## EXERCISE
Would you please state how many lines in the entries contain the word "innovations"? Only the number should be given.

## MATERIAL FOR THIS EXERCISE
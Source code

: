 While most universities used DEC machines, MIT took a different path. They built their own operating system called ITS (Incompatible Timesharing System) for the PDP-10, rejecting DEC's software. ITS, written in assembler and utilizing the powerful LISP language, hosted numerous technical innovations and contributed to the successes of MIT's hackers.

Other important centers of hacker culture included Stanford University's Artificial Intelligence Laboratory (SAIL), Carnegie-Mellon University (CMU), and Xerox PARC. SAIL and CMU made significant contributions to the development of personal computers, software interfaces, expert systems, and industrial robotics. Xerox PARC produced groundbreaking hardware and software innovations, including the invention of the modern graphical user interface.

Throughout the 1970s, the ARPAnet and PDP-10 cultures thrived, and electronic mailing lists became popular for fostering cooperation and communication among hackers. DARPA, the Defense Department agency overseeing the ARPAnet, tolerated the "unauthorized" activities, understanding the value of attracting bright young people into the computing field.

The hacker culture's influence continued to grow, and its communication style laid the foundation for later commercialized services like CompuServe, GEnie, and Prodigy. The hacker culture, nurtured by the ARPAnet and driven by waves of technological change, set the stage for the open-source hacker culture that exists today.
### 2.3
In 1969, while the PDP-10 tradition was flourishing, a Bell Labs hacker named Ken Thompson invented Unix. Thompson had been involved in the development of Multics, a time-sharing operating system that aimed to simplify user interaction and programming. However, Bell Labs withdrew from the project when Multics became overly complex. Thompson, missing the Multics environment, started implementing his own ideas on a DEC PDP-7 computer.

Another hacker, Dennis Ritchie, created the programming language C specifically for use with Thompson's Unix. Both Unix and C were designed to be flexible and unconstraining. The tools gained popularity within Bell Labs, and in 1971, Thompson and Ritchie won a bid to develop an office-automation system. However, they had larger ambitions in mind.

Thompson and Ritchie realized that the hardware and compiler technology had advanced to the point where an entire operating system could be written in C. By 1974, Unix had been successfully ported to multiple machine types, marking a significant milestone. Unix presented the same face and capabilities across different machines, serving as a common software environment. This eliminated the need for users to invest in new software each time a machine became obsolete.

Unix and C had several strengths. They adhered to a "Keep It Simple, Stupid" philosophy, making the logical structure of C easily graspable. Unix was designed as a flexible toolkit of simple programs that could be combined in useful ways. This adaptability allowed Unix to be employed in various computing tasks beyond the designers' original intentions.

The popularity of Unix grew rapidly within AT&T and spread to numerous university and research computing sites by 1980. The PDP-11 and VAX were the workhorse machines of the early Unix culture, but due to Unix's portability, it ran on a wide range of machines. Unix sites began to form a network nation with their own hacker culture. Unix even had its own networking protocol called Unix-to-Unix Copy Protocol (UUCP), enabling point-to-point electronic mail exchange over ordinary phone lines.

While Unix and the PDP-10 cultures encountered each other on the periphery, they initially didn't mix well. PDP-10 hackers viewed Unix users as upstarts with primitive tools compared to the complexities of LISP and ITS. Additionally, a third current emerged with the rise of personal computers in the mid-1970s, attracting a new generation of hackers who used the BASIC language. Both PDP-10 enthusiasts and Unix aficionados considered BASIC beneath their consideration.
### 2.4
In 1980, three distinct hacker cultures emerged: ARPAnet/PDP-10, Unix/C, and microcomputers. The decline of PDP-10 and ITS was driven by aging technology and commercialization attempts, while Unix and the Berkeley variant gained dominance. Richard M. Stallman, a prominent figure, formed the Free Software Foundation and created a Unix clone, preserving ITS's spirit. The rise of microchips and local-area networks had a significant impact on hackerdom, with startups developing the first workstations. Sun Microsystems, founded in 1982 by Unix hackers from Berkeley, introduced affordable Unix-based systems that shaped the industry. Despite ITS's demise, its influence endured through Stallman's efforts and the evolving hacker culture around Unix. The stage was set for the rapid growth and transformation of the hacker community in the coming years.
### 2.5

## YOUR RESPONSE
2